[WATCH] VGH denial over Pilatus Bank account should be taken with ‘a pinch of salt’, Busuttil claims

Following the hospital operator’s denial that any of its owners or officials have accounts at the Bank, the PN leader said he has ‘information showing otherwise’

Nationalist Party leader Simon Busuttil addresses a press conference in front of Gozo General Hospital
Nationalist Party leader Simon Busuttil addresses a press conference in front of Gozo General Hospital

With just over three days until the general election, Nationalist Party leader Simon Busuttil has said that he is informed that a statement issued by Vitals Global Healthcare (VGH) over the weekend that dismissed claims that any of its owners or officials own accounts at Pilatus Bank, is not correct.

VGH was awarded a concession for the maintenance and operation of the Gozo General Hospital (GGH), as well as Karin Grech and St Luke’s hospitals.

“I said that if it were to result that anyone connected with the hospital personally, or through a company, has an account at Pilatus Bank, it would be the straw that breaks the camel’s back,” he said. “I take the statement issued with a pinch of salt because the information I have is a bit different, but everything has its own time.”

Busuttil was speaking at a press conference outside the GGH where he reiterated his pledge to “take back” the hospital, and return it to the people, after it was “privatised and stolen from the Gozitan people behind their backs.”

To add insult to injury, Busuttil said, the hospital was awarded to a company whose owners were not known, under mysterious conditions.

“The call for applications for the hospital to be given to the private sector, was opened on 27 March 2015, and closed less than two months later,” he said, adding that any company without prior knowledge of the government’s intentions could not have come up with a feasible plan in such short timeframe.

“It is clear there this was done in bad faith,” Busuttil said. “The people behind these companies, through a complex structure with several offshore companies in jurisdictions that facilitate tax evasion, are not even known to us,” he continued.  

Busuttil said that the promises made by VGH and the government, were all empty promises, with none having been kept.

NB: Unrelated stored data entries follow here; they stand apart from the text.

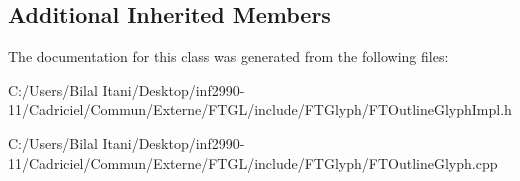 \subsection*{Additional Inherited Members}


The documentation for this class was generated from the following files\+:\begin{DoxyCompactItemize}
\item 
C\+:/\+Users/\+Bilal Itani/\+Desktop/inf2990-\/11/\+Cadriciel/\+Commun/\+Externe/\+F\+T\+G\+L/include/\+F\+T\+Glyph/F\+T\+Outline\+Glyph\+Impl.\+h\item 
C\+:/\+Users/\+Bilal Itani/\+Desktop/inf2990-\/11/\+Cadriciel/\+Commun/\+Externe/\+F\+T\+G\+L/include/\+F\+T\+Glyph/F\+T\+Outline\+Glyph.\+cpp\end{DoxyCompactItemize}
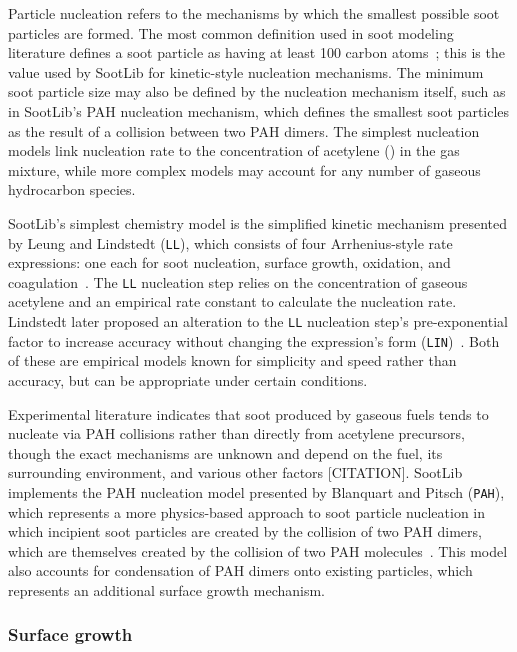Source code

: \documentclass[preprint,letterpaper]{elsarticle}
\begin{document}
Particle nucleation refers to the mechanisms by which the smallest possible soot particles are formed. The most common definition used in soot modeling literature defines a soot particle as having at least 100 carbon atoms~\cite{Leung_1991}; this is the value used by SootLib for kinetic-style nucleation mechanisms. The minimum soot particle size may also be defined by the nucleation mechanism itself, such as in SootLib's PAH nucleation mechanism, which defines the smallest soot particles as the result of a collision between two PAH dimers. The simplest nucleation models link nucleation rate to the concentration of acetylene () in the gas mixture, while more complex models may account for any number of gaseous hydrocarbon species.

SootLib's simplest chemistry model is the simplified kinetic mechanism presented by Leung and Lindstedt (\texttt{LL}), which consists of four Arrhenius-style rate expressions: one each for soot nucleation, surface growth, oxidation, and coagulation~\cite{Leung_1991}. The \texttt{LL} nucleation step relies on the concentration of gaseous acetylene and an empirical rate constant to calculate the nucleation rate. Lindstedt later proposed an alteration to the \texttt{LL} nucleation step's pre-exponential factor to increase accuracy without changing the expression's form (\texttt{LIN})~\cite{Lindstedt_2005}. Both of these are empirical models known for simplicity and speed rather than accuracy, but can be appropriate under certain conditions.

Experimental literature indicates that soot produced by gaseous fuels tends to nucleate via PAH collisions rather than directly from acetylene precursors, though the exact mechanisms are unknown and depend on the fuel, its surrounding environment, and various other factors [CITATION]. SootLib implements the PAH nucleation model presented by Blanquart and Pitsch (\texttt{PAH}), which represents a more physics-based approach to soot particle nucleation in which incipient soot particles are created by the collision of two PAH dimers, which are themselves created by the collision of two PAH molecules~\cite{Blanquart_2009c}. This model also accounts for condensation of PAH dimers onto existing particles, which represents an additional surface growth mechanism.

\subsubsection{Surface growth}
\label{sss:grw}
\end{document}
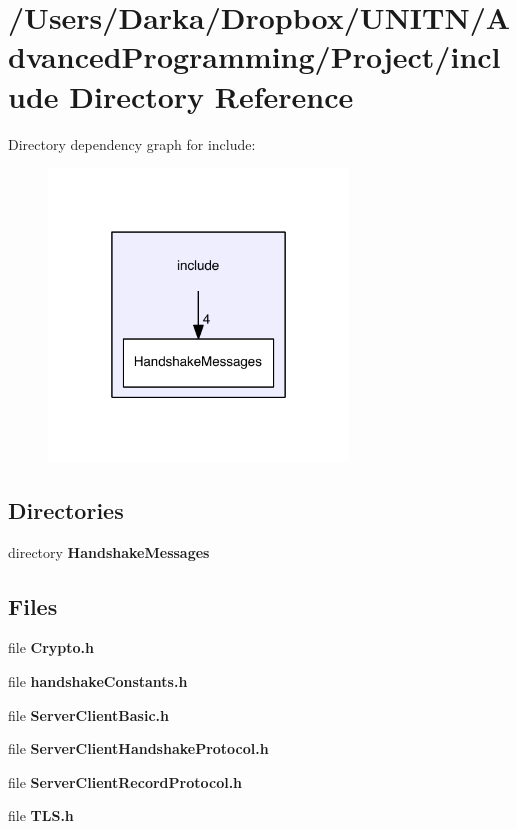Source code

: \section{/\+Users/\+Darka/\+Dropbox/\+U\+N\+I\+T\+N/\+Advanced\+Programming/\+Project/include Directory Reference}
\label{dir_d44c64559bbebec7f509842c48db8b23}
Directory dependency graph for include\+:\nopagebreak
\begin{figure}[H]
\begin{center}
\leavevmode
\includegraphics[width=226pt]{dir_d44c64559bbebec7f509842c48db8b23_dep}
\end{center}
\end{figure}
\subsection*{Directories}
\begin{DoxyCompactItemize}
\item 
directory {\bf Handshake\+Messages}
\end{DoxyCompactItemize}
\subsection*{Files}
\begin{DoxyCompactItemize}
\item 
file {\bf Crypto.\+h}
\item 
file {\bf handshake\+Constants.\+h}
\item 
file {\bf Server\+Client\+Basic.\+h}
\item 
file {\bf Server\+Client\+Handshake\+Protocol.\+h}
\item 
file {\bf Server\+Client\+Record\+Protocol.\+h}
\item 
file {\bf T\+L\+S.\+h}
\end{DoxyCompactItemize}
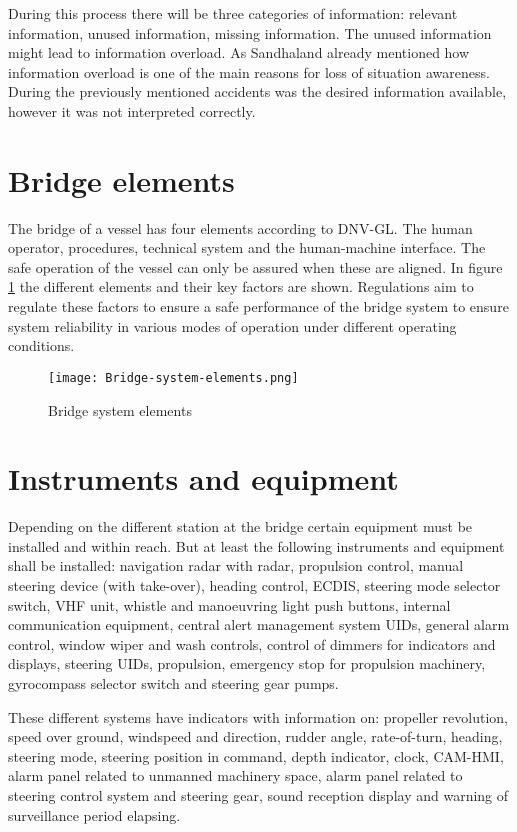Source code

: During this process there will be three categories of information: relevant information, unused information, missing information. The unused information might lead to information overload. As Sandhaland already mentioned how information overload is one of the main reasons for loss of situation awareness. During the previously mentioned accidents was the desired information available, however it was not interpreted correctly.

\newpage
\section{Bridge elements}
The bridge of a vessel has four elements according to DNV-GL. The human operator, procedures, technical system and the human-machine interface. The safe operation of the vessel can only be assured when these are aligned. In figure \ref{fig:Bridge-system-elements} the different elements and their key factors are shown. Regulations aim to regulate these factors to ensure a safe performance of the bridge system to ensure system reliability in various modes of operation under different operating conditions. \cite{DNVGL2011}
\begin{figure}[H]
	\centering
	\texttt{[image: Bridge-system-elements.png]}
	\caption{Bridge system elements}
	\label{fig:Bridge-system-elements}
\end{figure}

\section{Instruments and equipment}
Depending on the different station at the bridge certain equipment must be installed and within reach. But at least the following instruments and equipment shall be installed: navigation radar with radar, propulsion control, manual steering device (with take-over), heading control, \ac{ECDIS}, steering mode selector switch, \ac{VHF} unit, whistle and manoeuvring light push buttons, internal communication equipment, central alert management system \ac{UID}s, general alarm control, window wiper and wash controls, control of dimmers for indicators and displays, steering \ac{UID}s, propulsion, emergency stop for propulsion machinery, gyrocompass selector switch and steering gear pumps.

These different systems have indicators with information on: propeller revolution, speed over ground, windspeed and direction, rudder angle, rate-of-turn, heading, steering mode, steering position in command, depth indicator, clock, \ac{CAM-HMI}, alarm panel related to unmanned machinery space, alarm panel related to steering control system and steering gear, sound reception display and warning of surveillance period elapsing. 


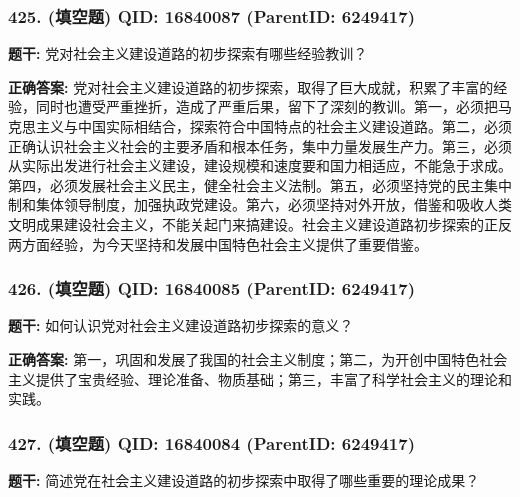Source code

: \documentclass[12pt,UTF8]{ctexart}
\begin{document}
\vspace{0.3em}\hrulefill\vspace{0.7em}

\subsubsection*{425. (填空题) \small QID: 16840087 (ParentID: 6249417)}

\textbf{题干:}
党对社会主义建设道路的初步探索有哪些经验教训？



\textbf{正确答案:}
党对社会主义建设道路的初步探索，取得了巨大成就，积累了丰富的经验，同时也遭受严重挫折，造成了严重后果，留下了深刻的教训。第一，必须把马克思主义与中国实际相结合，探索符合中国特点的社会主义建设道路。第二，必须正确认识社会主义社会的主要矛盾和根本任务，集中力量发展生产力。第三，必须从实际出发进行社会主义建设，建设规模和速度要和国力相适应，不能急于求成。第四，必须发展社会主义民主，健全社会主义法制。第五，必须坚持党的民主集中制和集体领导制度，加强执政党建设。第六，必须坚持对外开放，借鉴和吸收人类文明成果建设社会主义，不能关起门来搞建设。社会主义建设道路初步探索的正反两方面经验，为今天坚持和发展中国特色社会主义提供了重要借鉴。

\vspace{0.3em}\hrulefill\vspace{0.7em}

\subsubsection*{426. (填空题) \small QID: 16840085 (ParentID: 6249417)}

\textbf{题干:}
如何认识党对社会主义建设道路初步探索的意义？



\textbf{正确答案:}
第一，巩固和发展了我国的社会主义制度；第二，为开创中国特色社会主义提供了宝贵经验、理论准备、物质基础；第三，丰富了科学社会主义的理论和实践。

\vspace{0.3em}\hrulefill\vspace{0.7em}

\subsubsection*{427. (填空题) \small QID: 16840084 (ParentID: 6249417)}

\textbf{题干:}
简述党在社会主义建设道路的初步探索中取得了哪些重要的理论成果？
\end{document}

“These people have taken €80 million from our taxes so far, and till the end of the year, the number will be much bigger. Unless things change on 3 June,” Busuttil said.

He said that despite plans for Barts Medical School to have opened by September 2016, the campus has not been completed.

The PN leader added that by January 2017, a new 250-bed hospital was meant to have been constructed, in addition to the renovation of GGH to accommodate 200 beds for long-term care.

“The work was meant to start last March and was meant to be completed later this year,” he said. “Not only is work not at an advanced stage, but there are employees at this hospital working out of a container.”

Busuttil said a government run by him would publish all contracts signed by VGH “for everyone to know the contents of the contract signed by Joseph Muscat, Keith Schembri and Konrad Mizzi”.

Once the hospital is renationalised, Busuttil said, his government would embark on a modernisation project that will give back to the people the “modern hospital they deserve”.

This, he said would be done using EU funds, as had been done with the Sir Anthony Mamo Oncology Centre. Busuttil said that a PN government would guarantee to all hospital employees, that they will be able to keep their job, adding that those who had moved to VGH from a government post would also be given the option to return to their previous job.

On Forza Nazzjonali’s electoral proposals, Busuttil said that if elected, his government would take stock of progress on the proposed tunnel between Malta and Gozo, and would see to it that any preliminary studies are completed as quickly as possible and an expression of interest issued immediately.

Moreover, he said a PN government would enshrine Gozo’s region status in the constitution, and would also set up a regional council that would give more decision-making power to the Gozitan people.

Busuttil also claimed that the island’s infrastructure had been abandoned over the past four years and pledged to complete four arterial roads a year if elected.  

“This means additional investment of not less than €15 million for residential roads in Gozo over a period of five years,” he said.  

Finally, Busuttil said investment in families and businesses in Gozo will be prioritised, through various incentives, to prevent the island from becoming a “home for the elderly”.

These include the removal of stamp duty on property purchased, a €10,000 voucher to Gozitan families choosing to settle in Gozo, and an exemption from income tax of up to €200,000 over a three-year period, for businesses setting up in Gozo.

Questioned by journalists on the cost involved in renationalising the hospital, Busuttil insisted that the question one really needed to ask was how much VGH was costing the taxpayer, given that the company has already been paid €80 million with the country having nothing to show for it.

In addition, he said that taking back the hospital would be done on a matter of principle and that any “serious government” negotiating a contract with the private sector must ensure that there are clauses allowing the government to stop the contract if and when it needs to.

“God forbid there isn’t such a clause because not only would Muscat have betrayed us, but he would also have signed a contract that protects people we don’t know,” he said.  

Asked whether his statements set a precedent where investors could not guarantee that an agreement signed with a government would be respected following a change in government, Busuttil said that if following an investigation of the contracts in question, it is found that they are “dirty”, then this would mean that the contracts are irregular and would allow for the hospital to be taken back.